▸ **Task details**
All lines from the one holding "## In Process Session" down to the last line of the entries are to be reproduced exactly, with no other lines.

▸ **Available data**
____
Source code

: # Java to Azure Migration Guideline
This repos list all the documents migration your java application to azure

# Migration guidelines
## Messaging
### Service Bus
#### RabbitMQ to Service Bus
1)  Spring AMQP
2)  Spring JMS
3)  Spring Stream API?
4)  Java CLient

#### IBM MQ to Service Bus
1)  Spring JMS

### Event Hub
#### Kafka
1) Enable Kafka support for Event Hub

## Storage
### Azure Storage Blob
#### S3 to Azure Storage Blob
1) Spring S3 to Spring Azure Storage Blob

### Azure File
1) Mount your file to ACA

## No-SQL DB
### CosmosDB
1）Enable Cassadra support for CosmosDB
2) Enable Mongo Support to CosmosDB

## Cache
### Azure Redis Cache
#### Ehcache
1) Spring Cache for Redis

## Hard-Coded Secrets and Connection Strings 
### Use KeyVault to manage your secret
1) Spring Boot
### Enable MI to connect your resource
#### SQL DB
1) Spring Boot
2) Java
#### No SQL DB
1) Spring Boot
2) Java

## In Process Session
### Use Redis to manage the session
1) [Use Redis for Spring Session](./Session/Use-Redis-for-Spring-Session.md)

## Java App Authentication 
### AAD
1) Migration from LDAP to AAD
____
▸ **Solution for this exercise**
## In Process Session
### Use Redis to manage the session
1) [Use Redis for Spring Session](./Session/Use-Redis-for-Spring-Session.md)

## Java App Authentication 
### AAD
1) Migration from LDAP to AAD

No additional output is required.